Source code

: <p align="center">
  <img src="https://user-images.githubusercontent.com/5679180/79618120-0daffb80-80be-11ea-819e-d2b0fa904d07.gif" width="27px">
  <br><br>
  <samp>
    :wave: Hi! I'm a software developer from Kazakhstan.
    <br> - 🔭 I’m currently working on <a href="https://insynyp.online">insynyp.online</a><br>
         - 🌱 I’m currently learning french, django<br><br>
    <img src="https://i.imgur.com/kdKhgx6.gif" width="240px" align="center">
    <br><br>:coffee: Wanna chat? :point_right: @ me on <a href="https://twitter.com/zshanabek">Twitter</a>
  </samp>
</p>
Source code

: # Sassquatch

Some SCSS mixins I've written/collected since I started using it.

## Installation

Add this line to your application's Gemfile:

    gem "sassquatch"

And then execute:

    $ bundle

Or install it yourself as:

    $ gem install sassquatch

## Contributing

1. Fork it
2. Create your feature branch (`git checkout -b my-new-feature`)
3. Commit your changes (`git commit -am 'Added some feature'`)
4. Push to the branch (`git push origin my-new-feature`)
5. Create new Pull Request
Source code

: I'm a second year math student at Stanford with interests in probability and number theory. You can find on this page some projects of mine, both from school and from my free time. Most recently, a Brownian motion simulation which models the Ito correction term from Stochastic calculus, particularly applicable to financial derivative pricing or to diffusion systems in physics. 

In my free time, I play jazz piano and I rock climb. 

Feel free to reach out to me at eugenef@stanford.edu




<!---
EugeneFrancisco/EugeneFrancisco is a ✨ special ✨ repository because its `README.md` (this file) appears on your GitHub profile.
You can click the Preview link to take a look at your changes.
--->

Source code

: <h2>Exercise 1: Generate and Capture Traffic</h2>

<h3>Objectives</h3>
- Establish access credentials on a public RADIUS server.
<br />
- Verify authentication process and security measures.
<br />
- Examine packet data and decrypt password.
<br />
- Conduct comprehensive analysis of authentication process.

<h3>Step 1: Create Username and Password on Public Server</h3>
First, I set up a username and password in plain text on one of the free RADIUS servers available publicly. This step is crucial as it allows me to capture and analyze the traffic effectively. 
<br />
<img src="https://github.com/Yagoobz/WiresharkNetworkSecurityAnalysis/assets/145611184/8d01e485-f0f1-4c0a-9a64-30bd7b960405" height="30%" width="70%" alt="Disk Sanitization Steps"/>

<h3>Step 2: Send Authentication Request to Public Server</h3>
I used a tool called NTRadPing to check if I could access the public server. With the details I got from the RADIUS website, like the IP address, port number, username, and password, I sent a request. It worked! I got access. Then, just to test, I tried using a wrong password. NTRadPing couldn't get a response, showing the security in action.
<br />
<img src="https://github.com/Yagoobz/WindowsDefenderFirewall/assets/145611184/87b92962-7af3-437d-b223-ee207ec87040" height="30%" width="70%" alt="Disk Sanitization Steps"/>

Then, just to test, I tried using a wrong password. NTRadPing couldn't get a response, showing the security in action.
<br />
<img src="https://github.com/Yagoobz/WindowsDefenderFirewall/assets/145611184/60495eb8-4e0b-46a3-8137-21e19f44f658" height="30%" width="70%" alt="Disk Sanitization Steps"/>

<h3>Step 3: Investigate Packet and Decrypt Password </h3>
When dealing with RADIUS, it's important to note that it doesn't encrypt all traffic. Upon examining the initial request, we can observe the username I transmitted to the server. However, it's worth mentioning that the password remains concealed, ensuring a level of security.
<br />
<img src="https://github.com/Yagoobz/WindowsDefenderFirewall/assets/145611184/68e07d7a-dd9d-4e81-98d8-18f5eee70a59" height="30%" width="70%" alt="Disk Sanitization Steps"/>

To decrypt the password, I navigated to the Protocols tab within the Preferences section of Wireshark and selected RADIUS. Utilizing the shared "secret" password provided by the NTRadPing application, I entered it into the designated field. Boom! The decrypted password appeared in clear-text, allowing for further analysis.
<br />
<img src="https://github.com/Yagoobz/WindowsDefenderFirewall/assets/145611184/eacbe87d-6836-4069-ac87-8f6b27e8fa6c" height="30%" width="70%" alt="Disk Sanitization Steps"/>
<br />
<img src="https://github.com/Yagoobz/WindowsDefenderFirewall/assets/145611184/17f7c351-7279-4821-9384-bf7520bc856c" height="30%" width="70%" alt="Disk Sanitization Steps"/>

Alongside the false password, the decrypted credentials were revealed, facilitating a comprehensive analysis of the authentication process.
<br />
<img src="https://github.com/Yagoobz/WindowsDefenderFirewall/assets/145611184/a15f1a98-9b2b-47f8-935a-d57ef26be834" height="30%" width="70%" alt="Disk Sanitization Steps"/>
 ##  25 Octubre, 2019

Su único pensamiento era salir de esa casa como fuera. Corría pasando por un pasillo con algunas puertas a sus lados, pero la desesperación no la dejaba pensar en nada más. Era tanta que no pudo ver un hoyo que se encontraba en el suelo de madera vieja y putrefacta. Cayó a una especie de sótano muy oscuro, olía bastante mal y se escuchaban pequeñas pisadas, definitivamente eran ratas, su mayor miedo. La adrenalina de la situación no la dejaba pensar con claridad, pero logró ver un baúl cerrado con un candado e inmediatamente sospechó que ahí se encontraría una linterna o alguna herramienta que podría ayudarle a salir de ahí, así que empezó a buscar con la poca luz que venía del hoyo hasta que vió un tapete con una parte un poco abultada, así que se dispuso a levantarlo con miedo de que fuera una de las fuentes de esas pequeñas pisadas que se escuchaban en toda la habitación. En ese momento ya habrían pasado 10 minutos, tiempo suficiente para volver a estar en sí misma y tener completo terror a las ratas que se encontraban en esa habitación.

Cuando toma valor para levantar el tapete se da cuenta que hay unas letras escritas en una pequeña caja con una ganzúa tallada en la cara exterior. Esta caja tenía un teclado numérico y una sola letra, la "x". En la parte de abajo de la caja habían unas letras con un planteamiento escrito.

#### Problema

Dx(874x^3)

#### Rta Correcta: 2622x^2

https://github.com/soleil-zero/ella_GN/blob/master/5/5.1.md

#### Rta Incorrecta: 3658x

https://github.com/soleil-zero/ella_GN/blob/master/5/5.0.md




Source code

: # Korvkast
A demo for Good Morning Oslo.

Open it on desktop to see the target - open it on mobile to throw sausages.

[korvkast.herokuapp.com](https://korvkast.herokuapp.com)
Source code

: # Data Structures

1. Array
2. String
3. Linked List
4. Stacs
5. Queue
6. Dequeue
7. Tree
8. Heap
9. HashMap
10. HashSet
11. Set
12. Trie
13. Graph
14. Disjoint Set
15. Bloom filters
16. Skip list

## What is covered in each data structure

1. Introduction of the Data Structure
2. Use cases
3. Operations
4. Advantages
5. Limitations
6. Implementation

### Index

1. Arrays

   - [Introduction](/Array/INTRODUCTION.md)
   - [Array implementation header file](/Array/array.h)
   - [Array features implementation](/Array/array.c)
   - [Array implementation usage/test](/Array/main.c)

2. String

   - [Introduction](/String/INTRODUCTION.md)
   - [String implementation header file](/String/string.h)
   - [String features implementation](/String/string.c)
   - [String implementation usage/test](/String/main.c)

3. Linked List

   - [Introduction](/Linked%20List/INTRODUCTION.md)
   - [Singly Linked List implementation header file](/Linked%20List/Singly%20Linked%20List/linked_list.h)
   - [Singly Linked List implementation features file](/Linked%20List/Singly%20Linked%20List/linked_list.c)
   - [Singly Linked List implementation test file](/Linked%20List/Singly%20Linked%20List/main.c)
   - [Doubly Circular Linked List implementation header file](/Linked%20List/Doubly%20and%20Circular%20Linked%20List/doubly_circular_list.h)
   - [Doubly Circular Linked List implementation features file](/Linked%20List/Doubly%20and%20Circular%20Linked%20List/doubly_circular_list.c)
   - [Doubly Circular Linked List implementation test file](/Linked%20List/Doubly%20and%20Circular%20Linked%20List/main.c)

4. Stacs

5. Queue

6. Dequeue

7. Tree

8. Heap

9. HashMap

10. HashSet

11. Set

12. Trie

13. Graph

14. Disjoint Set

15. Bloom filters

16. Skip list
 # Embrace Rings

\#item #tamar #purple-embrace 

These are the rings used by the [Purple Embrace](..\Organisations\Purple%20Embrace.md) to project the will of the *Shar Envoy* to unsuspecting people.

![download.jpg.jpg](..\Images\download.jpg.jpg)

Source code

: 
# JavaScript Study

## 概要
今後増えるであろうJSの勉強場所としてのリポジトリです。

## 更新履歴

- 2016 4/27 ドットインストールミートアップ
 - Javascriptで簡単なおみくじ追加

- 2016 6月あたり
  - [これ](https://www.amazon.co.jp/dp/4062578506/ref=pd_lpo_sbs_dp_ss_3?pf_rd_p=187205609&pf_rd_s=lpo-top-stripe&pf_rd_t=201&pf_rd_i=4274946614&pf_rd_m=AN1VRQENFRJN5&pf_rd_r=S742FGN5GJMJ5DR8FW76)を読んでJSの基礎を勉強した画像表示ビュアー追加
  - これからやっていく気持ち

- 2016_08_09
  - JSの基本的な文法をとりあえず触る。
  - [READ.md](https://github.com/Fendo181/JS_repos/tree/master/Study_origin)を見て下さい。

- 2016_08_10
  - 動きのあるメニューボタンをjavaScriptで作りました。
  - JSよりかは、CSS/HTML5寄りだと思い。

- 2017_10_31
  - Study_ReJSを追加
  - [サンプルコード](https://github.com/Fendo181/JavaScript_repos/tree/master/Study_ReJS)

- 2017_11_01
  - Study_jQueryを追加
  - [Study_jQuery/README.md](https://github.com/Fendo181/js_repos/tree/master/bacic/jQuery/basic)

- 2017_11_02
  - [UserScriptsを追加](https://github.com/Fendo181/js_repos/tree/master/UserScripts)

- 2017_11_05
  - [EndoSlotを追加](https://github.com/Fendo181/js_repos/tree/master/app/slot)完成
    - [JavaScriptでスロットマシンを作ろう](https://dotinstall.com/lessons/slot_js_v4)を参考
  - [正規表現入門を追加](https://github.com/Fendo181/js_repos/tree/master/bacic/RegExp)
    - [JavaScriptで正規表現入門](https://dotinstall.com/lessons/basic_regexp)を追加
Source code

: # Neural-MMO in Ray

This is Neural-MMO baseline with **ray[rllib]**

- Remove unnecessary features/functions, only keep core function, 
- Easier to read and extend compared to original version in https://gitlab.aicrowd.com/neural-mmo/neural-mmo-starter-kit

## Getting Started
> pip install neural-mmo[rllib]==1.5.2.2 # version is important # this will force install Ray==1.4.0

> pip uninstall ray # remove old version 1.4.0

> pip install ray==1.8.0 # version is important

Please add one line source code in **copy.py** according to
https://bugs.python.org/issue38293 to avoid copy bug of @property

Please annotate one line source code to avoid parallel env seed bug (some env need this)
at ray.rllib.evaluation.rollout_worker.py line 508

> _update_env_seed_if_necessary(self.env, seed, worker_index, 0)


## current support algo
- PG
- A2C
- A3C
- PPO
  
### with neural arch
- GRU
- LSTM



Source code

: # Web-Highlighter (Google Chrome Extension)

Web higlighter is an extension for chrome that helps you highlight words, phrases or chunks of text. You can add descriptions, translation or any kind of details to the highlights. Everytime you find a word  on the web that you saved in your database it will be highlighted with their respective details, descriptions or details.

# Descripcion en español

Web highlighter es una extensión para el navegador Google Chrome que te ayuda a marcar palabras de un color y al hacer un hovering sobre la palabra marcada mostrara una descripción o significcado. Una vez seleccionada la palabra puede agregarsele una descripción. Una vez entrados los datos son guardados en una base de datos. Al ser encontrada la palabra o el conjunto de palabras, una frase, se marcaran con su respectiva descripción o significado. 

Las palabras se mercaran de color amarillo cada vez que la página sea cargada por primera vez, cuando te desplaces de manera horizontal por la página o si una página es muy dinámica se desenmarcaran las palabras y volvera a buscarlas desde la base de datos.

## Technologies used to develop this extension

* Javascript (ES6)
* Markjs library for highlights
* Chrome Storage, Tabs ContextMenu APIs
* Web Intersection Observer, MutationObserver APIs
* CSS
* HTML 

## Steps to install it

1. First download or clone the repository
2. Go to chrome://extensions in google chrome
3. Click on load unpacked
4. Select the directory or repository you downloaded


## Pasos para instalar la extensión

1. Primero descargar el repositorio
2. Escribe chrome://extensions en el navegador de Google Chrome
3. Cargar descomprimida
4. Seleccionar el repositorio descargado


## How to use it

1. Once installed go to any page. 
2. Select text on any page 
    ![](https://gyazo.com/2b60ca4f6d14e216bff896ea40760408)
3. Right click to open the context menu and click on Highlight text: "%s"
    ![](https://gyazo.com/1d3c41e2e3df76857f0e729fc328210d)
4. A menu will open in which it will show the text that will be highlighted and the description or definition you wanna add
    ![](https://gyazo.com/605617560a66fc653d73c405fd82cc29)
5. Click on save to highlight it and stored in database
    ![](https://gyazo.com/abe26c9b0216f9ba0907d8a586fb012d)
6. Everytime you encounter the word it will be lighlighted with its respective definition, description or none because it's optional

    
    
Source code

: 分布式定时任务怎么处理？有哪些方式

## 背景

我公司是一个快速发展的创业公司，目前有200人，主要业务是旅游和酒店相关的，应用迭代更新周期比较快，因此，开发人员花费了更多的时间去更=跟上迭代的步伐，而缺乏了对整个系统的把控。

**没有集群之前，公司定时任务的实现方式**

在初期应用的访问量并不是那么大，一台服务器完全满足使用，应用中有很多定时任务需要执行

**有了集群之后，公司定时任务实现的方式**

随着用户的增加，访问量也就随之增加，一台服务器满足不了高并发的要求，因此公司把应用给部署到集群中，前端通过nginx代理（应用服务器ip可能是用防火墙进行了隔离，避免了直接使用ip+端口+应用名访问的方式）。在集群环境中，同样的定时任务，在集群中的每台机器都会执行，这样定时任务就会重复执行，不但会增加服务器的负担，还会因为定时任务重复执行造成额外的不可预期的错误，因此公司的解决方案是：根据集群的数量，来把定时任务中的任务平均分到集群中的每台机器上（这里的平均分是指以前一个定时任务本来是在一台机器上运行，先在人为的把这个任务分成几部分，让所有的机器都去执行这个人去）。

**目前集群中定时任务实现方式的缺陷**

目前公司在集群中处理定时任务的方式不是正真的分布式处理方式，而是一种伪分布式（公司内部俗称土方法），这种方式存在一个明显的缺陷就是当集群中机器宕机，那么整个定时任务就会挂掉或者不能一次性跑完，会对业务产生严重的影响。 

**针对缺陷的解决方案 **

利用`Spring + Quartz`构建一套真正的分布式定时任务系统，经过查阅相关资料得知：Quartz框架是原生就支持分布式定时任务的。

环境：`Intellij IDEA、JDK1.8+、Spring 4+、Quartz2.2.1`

__EXERCISE BRIEF__.
Given the records above, reproduce precisely and only the lines between the line holding "1. Introduction of the Data Structure" and the line holding "- [Singly Linked List implementation features", inclusive.

__ANSWER FOR THE TASK__.
1. Introduction of the Data Structure
2. Use cases
3. Operations
4. Advantages
5. Limitations
6. Implementation

### Index

1. Arrays

   - [Introduction](/Array/INTRODUCTION.md)
   - [Array implementation header file](/Array/array.h)
   - [Array features implementation](/Array/array.c)
   - [Array implementation usage/test](/Array/main.c)

2. String

   - [Introduction](/String/INTRODUCTION.md)
   - [String implementation header file](/String/string.h)
   - [String features implementation](/String/string.c)
   - [String implementation usage/test](/String/main.c)

3. Linked List

   - [Introduction](/Linked%20List/INTRODUCTION.md)
   - [Singly Linked List implementation header file](/Linked%20List/Singly%20Linked%20List/linked_list.h)
   - [Singly Linked List implementation features file](/Linked%20List/Singly%20Linked%20List/linked_list.c)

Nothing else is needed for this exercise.